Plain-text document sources
◇ ◇ ◇ ◇
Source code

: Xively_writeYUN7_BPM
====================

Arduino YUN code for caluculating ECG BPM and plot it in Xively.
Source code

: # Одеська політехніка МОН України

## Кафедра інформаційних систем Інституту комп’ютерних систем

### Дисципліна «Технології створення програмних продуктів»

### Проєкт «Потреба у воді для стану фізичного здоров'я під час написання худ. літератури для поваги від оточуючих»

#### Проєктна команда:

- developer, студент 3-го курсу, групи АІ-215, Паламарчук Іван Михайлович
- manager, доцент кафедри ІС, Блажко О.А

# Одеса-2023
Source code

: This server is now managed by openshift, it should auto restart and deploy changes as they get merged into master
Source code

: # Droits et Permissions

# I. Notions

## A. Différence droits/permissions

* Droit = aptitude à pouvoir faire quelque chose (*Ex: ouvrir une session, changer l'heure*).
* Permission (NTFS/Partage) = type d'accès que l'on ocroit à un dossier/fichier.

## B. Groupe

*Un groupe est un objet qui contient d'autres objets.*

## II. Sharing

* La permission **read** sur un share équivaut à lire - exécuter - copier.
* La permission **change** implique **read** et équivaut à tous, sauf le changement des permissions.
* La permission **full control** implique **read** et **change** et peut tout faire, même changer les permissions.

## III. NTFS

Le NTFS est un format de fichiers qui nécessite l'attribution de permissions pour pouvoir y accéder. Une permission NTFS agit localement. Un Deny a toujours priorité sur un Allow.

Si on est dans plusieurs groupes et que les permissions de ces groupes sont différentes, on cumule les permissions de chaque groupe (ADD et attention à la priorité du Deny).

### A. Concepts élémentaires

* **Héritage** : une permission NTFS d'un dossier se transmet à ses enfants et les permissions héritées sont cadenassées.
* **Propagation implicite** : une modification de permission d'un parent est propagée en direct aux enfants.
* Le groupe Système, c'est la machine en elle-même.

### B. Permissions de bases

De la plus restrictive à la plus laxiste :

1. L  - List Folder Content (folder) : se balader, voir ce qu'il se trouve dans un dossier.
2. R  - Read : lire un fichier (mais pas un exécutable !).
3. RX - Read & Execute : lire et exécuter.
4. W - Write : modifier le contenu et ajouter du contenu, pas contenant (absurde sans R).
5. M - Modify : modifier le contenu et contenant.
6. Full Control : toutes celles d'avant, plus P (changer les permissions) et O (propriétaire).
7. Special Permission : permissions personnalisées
◇ ◇ ◇ ◇
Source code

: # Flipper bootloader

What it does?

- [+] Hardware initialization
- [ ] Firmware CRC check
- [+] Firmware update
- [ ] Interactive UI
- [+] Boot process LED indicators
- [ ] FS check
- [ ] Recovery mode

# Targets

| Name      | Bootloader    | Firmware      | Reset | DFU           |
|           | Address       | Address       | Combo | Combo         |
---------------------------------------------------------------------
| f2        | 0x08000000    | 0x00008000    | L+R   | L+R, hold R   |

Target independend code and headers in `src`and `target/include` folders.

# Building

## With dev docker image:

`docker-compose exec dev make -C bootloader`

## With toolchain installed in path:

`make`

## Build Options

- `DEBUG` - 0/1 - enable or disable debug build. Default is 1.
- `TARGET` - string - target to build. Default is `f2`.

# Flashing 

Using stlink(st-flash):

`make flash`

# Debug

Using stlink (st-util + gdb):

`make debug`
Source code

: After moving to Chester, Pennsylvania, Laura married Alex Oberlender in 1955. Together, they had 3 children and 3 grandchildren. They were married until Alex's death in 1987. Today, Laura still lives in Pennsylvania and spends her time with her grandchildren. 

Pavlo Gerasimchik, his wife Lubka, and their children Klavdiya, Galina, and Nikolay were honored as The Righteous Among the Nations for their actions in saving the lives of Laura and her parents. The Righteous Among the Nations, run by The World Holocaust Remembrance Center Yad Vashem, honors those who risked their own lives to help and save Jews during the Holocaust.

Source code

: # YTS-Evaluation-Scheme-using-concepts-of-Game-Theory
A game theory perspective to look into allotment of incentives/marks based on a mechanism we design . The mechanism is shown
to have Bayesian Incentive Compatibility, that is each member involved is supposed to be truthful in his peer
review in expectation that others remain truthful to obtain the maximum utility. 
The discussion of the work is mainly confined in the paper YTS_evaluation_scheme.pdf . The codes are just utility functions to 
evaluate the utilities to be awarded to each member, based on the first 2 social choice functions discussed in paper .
◇ ◇ ◇ ◇
Reproduce, character for character, only the lines of the preceding data that start at the line with "## Кафедра інформаційних" and end at the line with "exécuter - copier.", both included.

▸ **ANSWER BOX**:
## Кафедра інформаційних систем Інституту комп’ютерних систем

### Дисципліна «Технології створення програмних продуктів»

### Проєкт «Потреба у воді для стану фізичного здоров'я під час написання худ. літератури для поваги від оточуючих»

#### Проєктна команда:

- developer, студент 3-го курсу, групи АІ-215, Паламарчук Іван Михайлович
- manager, доцент кафедри ІС, Блажко О.А

# Одеса-2023
Source code

: This server is now managed by openshift, it should auto restart and deploy changes as they get merged into master
Source code

: # Droits et Permissions

# I. Notions

## A. Différence droits/permissions

* Droit = aptitude à pouvoir faire quelque chose (*Ex: ouvrir une session, changer l'heure*).
* Permission (NTFS/Partage) = type d'accès que l'on ocroit à un dossier/fichier.

## B. Groupe

*Un groupe est un objet qui contient d'autres objets.*

## II. Sharing

* La permission **read** sur un share équivaut à lire - exécuter - copier.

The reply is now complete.